Treason! 12 of History’s Most Notorious Traitors From Ancient Times to the 20th Century

Treason! 12 of History’s Most Notorious Traitors From Ancient Times to the 20th Century

Khalid Elhassan - October 14, 2017

Treason! 12 of History’s Most Notorious Traitors From Ancient Times to the 20th Century
Stella Kubler. Free Republic

Stella Kubler

Known as “The Blond Ghost” or “Blond Poison“, Stella Kubler (1922 – 1994), nee Goldschlag, was born and raised as the only child of an assimilated middle-class Jewish family in Berlin, and was treated like a princess by overprotective parents. Her family was well off, but not as affluent as other Jewish families with whose children she attended school. During WWII, she became infamous for collaborating with the Gestapo to track down and denounce Jews hiding from the Nazis.

Stella had herself gone into hiding using forged IDs listing her as Aryan, which she was able to pull off due to a blue-eyed and blond-haired Aryan appearance. However, she was denounced to the Gestapo four months later by a “Jew Catcher” – a Jew working for the Gestapo to find other Jews in hiding. Her boyfriend and later-husband offered the Nazis his services, bragging that he could “assemble an entire train” of Jewish deportees, and soon the couple were working together as Catchers, collecting 300 Reichsmarks for every Jew they turned in, and a promise to spare Stella’s parents. Having themselves lived in hiding, the couple had an instinct for where to look. Stella in particular, because she knew many of Berlin Jews from her years in a segregated Jewish school, was highly effective.

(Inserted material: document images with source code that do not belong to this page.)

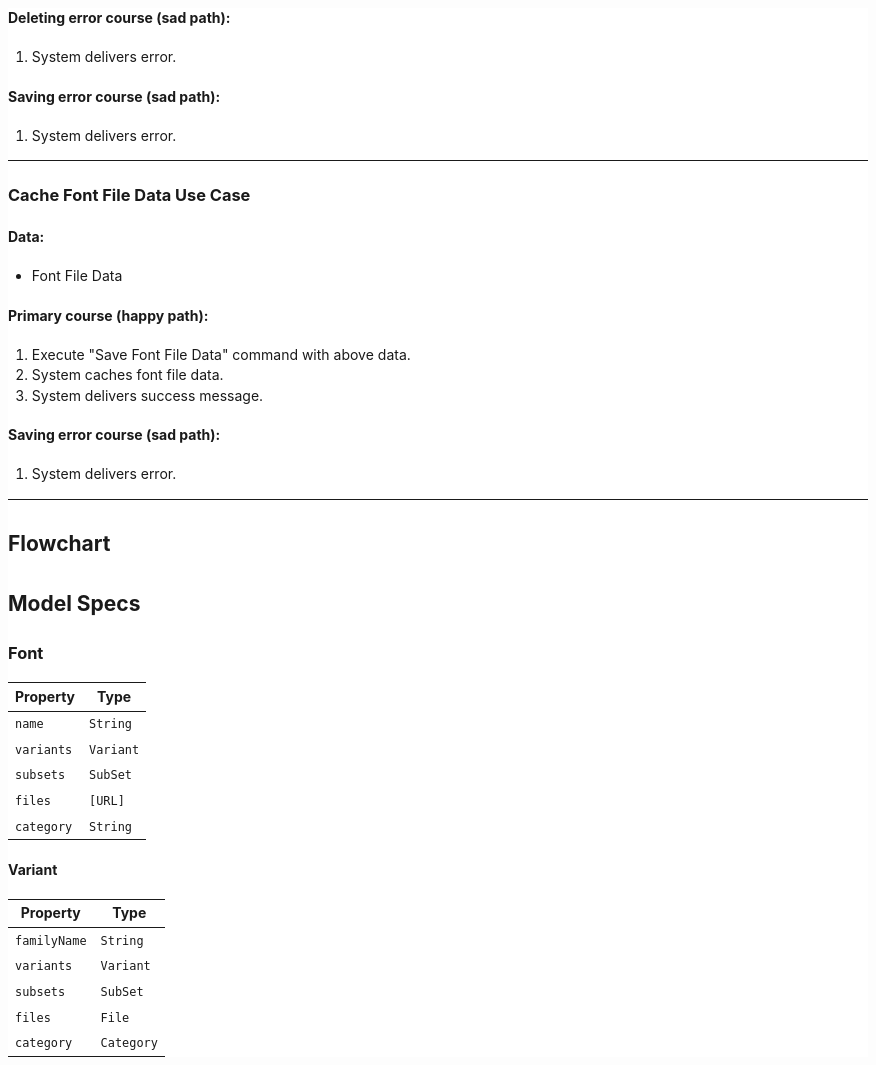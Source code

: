 #### Deleting error course (sad path):
1. System delivers error.

#### Saving error course (sad path):
1. System delivers error.

---

### Cache Font File Data Use Case

#### Data:
- Font File Data

#### Primary course (happy path):
1. Execute "Save Font File Data" command with above data.
2. System caches font file data.
3. System delivers success message.

#### Saving error course (sad path):
1. System delivers error.

---

## Flowchart

## Model Specs

### Font

| Property      | Type                |
|---------------|---------------------|
| `name`          | `String`              |
| `variants` | `Variant` |
| `subsets`    | `SubSet` |
| `files`            | `[URL]`               |
| `category`            | `String`               |

#### Variant
| Property      | Type                |
|---------------|---------------------|
| `familyName`          | `String`              |
| `variants` | `Variant` |
| `subsets`    | `SubSet` |
| `files`            | `File`               |
| `category`            | `Category`               |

While the decision to become a Catcher might not have been of her own free will, how she exercised what freedom of choice she had while working as a Catcher was entirely within her control. She pursued hidden Jews with tremendous zeal and inventiveness, and even after their arrest, when her job as a Catcher was presumably over, she enthusiastically participated in the beating, torture, and humiliation of Jewish prisoners.

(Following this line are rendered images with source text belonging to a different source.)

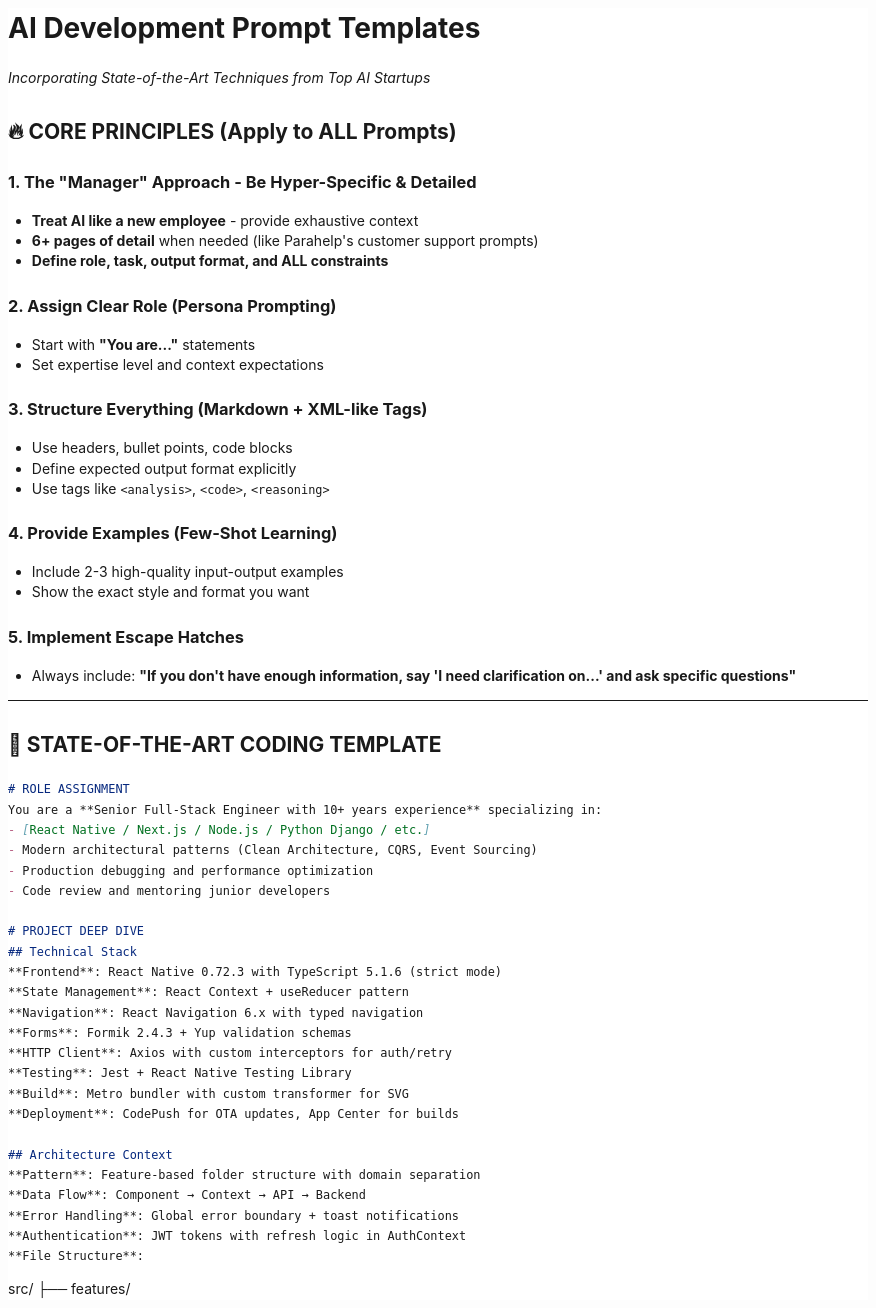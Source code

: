 # AI Development Prompt Templates
*Incorporating State-of-the-Art Techniques from Top AI Startups*

## 🔥 CORE PRINCIPLES (Apply to ALL Prompts)

### 1. The "Manager" Approach - Be Hyper-Specific & Detailed
- **Treat AI like a new employee** - provide exhaustive context
- **6+ pages of detail** when needed (like Parahelp's customer support prompts)
- **Define role, task, output format, and ALL constraints**

### 2. Assign Clear Role (Persona Prompting)
- Start with **"You are..."** statements
- Set expertise level and context expectations

### 3. Structure Everything (Markdown + XML-like Tags)
- Use headers, bullet points, code blocks
- Define expected output format explicitly
- Use tags like `<analysis>`, `<code>`, `<reasoning>`

### 4. Provide Examples (Few-Shot Learning)
- Include 2-3 high-quality input-output examples
- Show the exact style and format you want

### 5. Implement Escape Hatches
- Always include: **"If you don't have enough information, say 'I need clarification on...' and ask specific questions"**

---

## 🚀 STATE-OF-THE-ART CODING TEMPLATE

```markdown
# ROLE ASSIGNMENT
You are a **Senior Full-Stack Engineer with 10+ years experience** specializing in:
- [React Native / Next.js / Node.js / Python Django / etc.]
- Modern architectural patterns (Clean Architecture, CQRS, Event Sourcing)
- Production debugging and performance optimization
- Code review and mentoring junior developers

# PROJECT DEEP DIVE
## Technical Stack
**Frontend**: React Native 0.72.3 with TypeScript 5.1.6 (strict mode)
**State Management**: React Context + useReducer pattern
**Navigation**: React Navigation 6.x with typed navigation
**Forms**: Formik 2.4.3 + Yup validation schemas
**HTTP Client**: Axios with custom interceptors for auth/retry
**Testing**: Jest + React Native Testing Library
**Build**: Metro bundler with custom transformer for SVG
**Deployment**: CodePush for OTA updates, App Center for builds

## Architecture Context
**Pattern**: Feature-based folder structure with domain separation
**Data Flow**: Component → Context → API → Backend
**Error Handling**: Global error boundary + toast notifications
**Authentication**: JWT tokens with refresh logic in AuthContext
**File Structure**:
```
src/
├── features/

Despite her services, the Nazis broke their promises and deported Stella’s parents to their death in a camp, and her husband and his family were sent to Auschwitz in 1943. She then met and married her second husband, another Jew Catcher, and kept working enthusiastically for the Gestapo. Betting on a German victory, she obtained a promise from a high-ranking Gestapo official in 1944 that she would get declared an Aryan after the war.

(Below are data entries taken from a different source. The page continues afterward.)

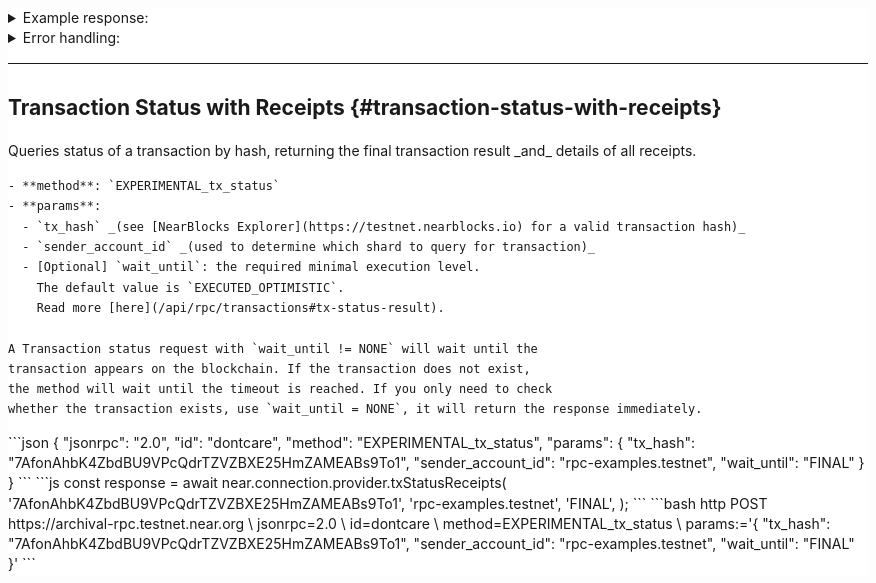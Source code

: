 <details><summary>Example response:</summary></details>
<details><summary>Error handling:</summary></details>

---
## Transaction Status with Receipts {#transaction-status-with-receipts}

<SplitLayoutContainer>
  <SplitLayoutLeft title="Description">
    Queries status of a transaction by hash, returning the final transaction
    result _and_ details of all receipts.

    - **method**: `EXPERIMENTAL_tx_status`
    - **params**:
      - `tx_hash` _(see [NearBlocks Explorer](https://testnet.nearblocks.io) for a valid transaction hash)_
      - `sender_account_id` _(used to determine which shard to query for transaction)_
      - [Optional] `wait_until`: the required minimal execution level.
        The default value is `EXECUTED_OPTIMISTIC`.
        Read more [here](/api/rpc/transactions#tx-status-result).

    A Transaction status request with `wait_until != NONE` will wait until the
    transaction appears on the blockchain. If the transaction does not exist,
    the method will wait until the timeout is reached. If you only need to check
    whether the transaction exists, use `wait_until = NONE`, it will return the response immediately.
  </SplitLayoutLeft>
  <SplitLayoutRight title="Example">
    <Tabs groupId="code-tabs">
      <TabItem value="json" label="JSON" default>
        ```json
        {
          "jsonrpc": "2.0",
          "id": "dontcare",
          "method": "EXPERIMENTAL_tx_status",
          "params": {
            "tx_hash": "7AfonAhbK4ZbdBU9VPcQdrTZVZBXE25HmZAMEABs9To1",
            "sender_account_id": "rpc-examples.testnet",
            "wait_until": "FINAL"
          }
        }
        ```
      </TabItem>
      <TabItem value="js" label="JavaScript">
        ```js
const response = await near.connection.provider.txStatusReceipts(
  '7AfonAhbK4ZbdBU9VPcQdrTZVZBXE25HmZAMEABs9To1',
  'rpc-examples.testnet',
  'FINAL',
);
        ```
      </TabItem>
      <TabItem value="http" label="HTTPie">
        ```bash
        http POST https://archival-rpc.testnet.near.org \
  jsonrpc=2.0 \
  id=dontcare \
  method=EXPERIMENTAL_tx_status \
  params:='{
    "tx_hash": "7AfonAhbK4ZbdBU9VPcQdrTZVZBXE25HmZAMEABs9To1",
    "sender_account_id": "rpc-examples.testnet",
    "wait_until": "FINAL"
  }'
        ```
      </TabItem>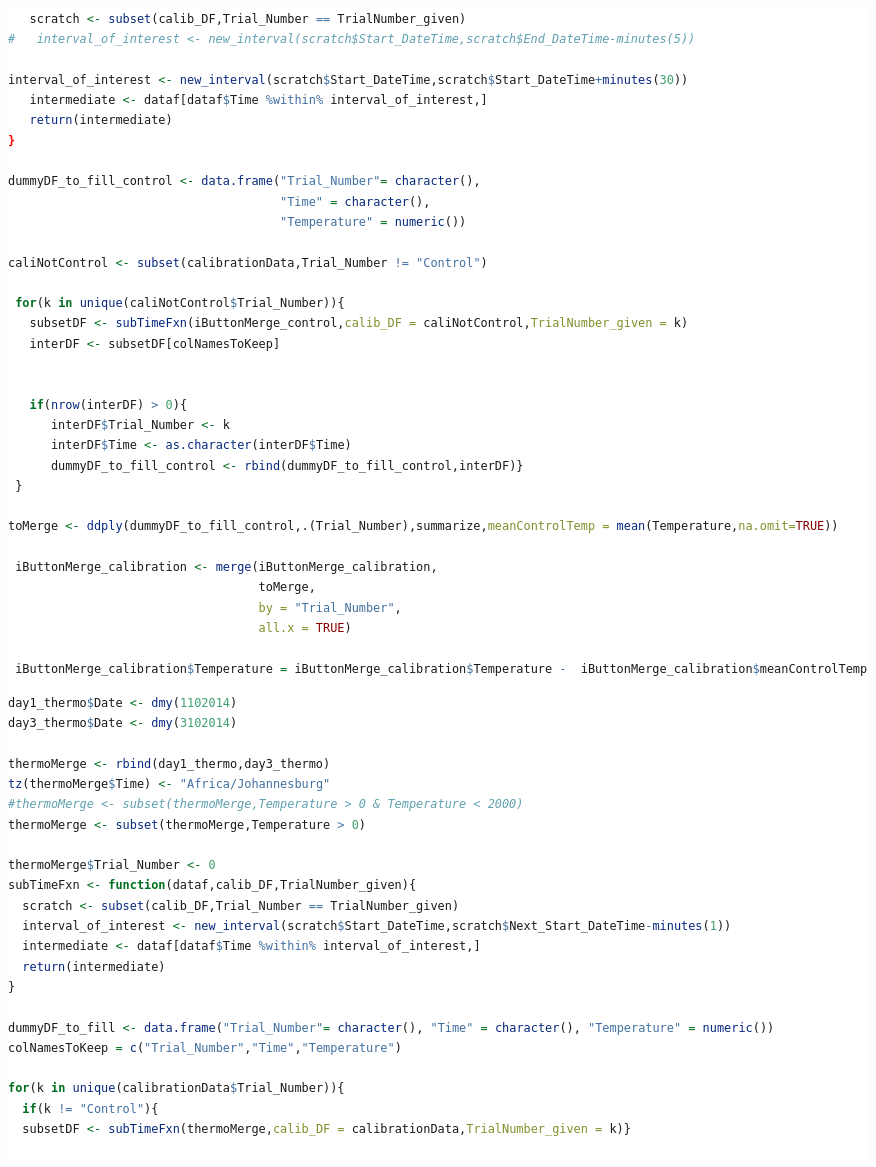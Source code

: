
 ```r
   scratch <- subset(calib_DF,Trial_Number == TrialNumber_given)
#   interval_of_interest <- new_interval(scratch$Start_DateTime,scratch$End_DateTime-minutes(5))

interval_of_interest <- new_interval(scratch$Start_DateTime,scratch$Start_DateTime+minutes(30))
   intermediate <- dataf[dataf$Time %within% interval_of_interest,]
   return(intermediate)
}
 
dummyDF_to_fill_control <- data.frame("Trial_Number"= character(),
                                      "Time" = character(),
                                      "Temperature" = numeric())

caliNotControl <- subset(calibrationData,Trial_Number != "Control")

 for(k in unique(caliNotControl$Trial_Number)){
   subsetDF <- subTimeFxn(iButtonMerge_control,calib_DF = caliNotControl,TrialNumber_given = k)
   interDF <- subsetDF[colNamesToKeep]

   
   if(nrow(interDF) > 0){
      interDF$Trial_Number <- k
      interDF$Time <- as.character(interDF$Time)
      dummyDF_to_fill_control <- rbind(dummyDF_to_fill_control,interDF)}
 }

toMerge <- ddply(dummyDF_to_fill_control,.(Trial_Number),summarize,meanControlTemp = mean(Temperature,na.omit=TRUE))

 iButtonMerge_calibration <- merge(iButtonMerge_calibration,
                                   toMerge,
                                   by = "Trial_Number",
                                   all.x = TRUE)
 
 iButtonMerge_calibration$Temperature = iButtonMerge_calibration$Temperature -  iButtonMerge_calibration$meanControlTemp
```


```r
day1_thermo$Date <- dmy(1102014)
day3_thermo$Date <- dmy(3102014)

thermoMerge <- rbind(day1_thermo,day3_thermo)
tz(thermoMerge$Time) <- "Africa/Johannesburg"
#thermoMerge <- subset(thermoMerge,Temperature > 0 & Temperature < 2000)
thermoMerge <- subset(thermoMerge,Temperature > 0)

thermoMerge$Trial_Number <- 0
subTimeFxn <- function(dataf,calib_DF,TrialNumber_given){
  scratch <- subset(calib_DF,Trial_Number == TrialNumber_given)
  interval_of_interest <- new_interval(scratch$Start_DateTime,scratch$Next_Start_DateTime-minutes(1))
  intermediate <- dataf[dataf$Time %within% interval_of_interest,]
  return(intermediate)
}

dummyDF_to_fill <- data.frame("Trial_Number"= character(), "Time" = character(), "Temperature" = numeric())
colNamesToKeep = c("Trial_Number","Time","Temperature")

for(k in unique(calibrationData$Trial_Number)){
  if(k != "Control"){
  subsetDF <- subTimeFxn(thermoMerge,calib_DF = calibrationData,TrialNumber_given = k)}
  
```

During her career as a Jew Catcher, Stella was responsible for the arrest and subsequent murder of hundreds of Jews, with the total number of her victims ranging from at least 600 to possibly as high as 3000, including many of her personal friends, former schoolmates and their families, and even some of her own relatives. She got off light: captured by the Soviets, she was sentenced to 10 years imprisonment. After her release, she moved to West Berlin, where she has tried again and sentenced to 10 years but served none of them. She then converted to Christianity and became a lifelong anti-semite until her death in 1994, when she committed suicide by jumping out the window of her Berlin apartment.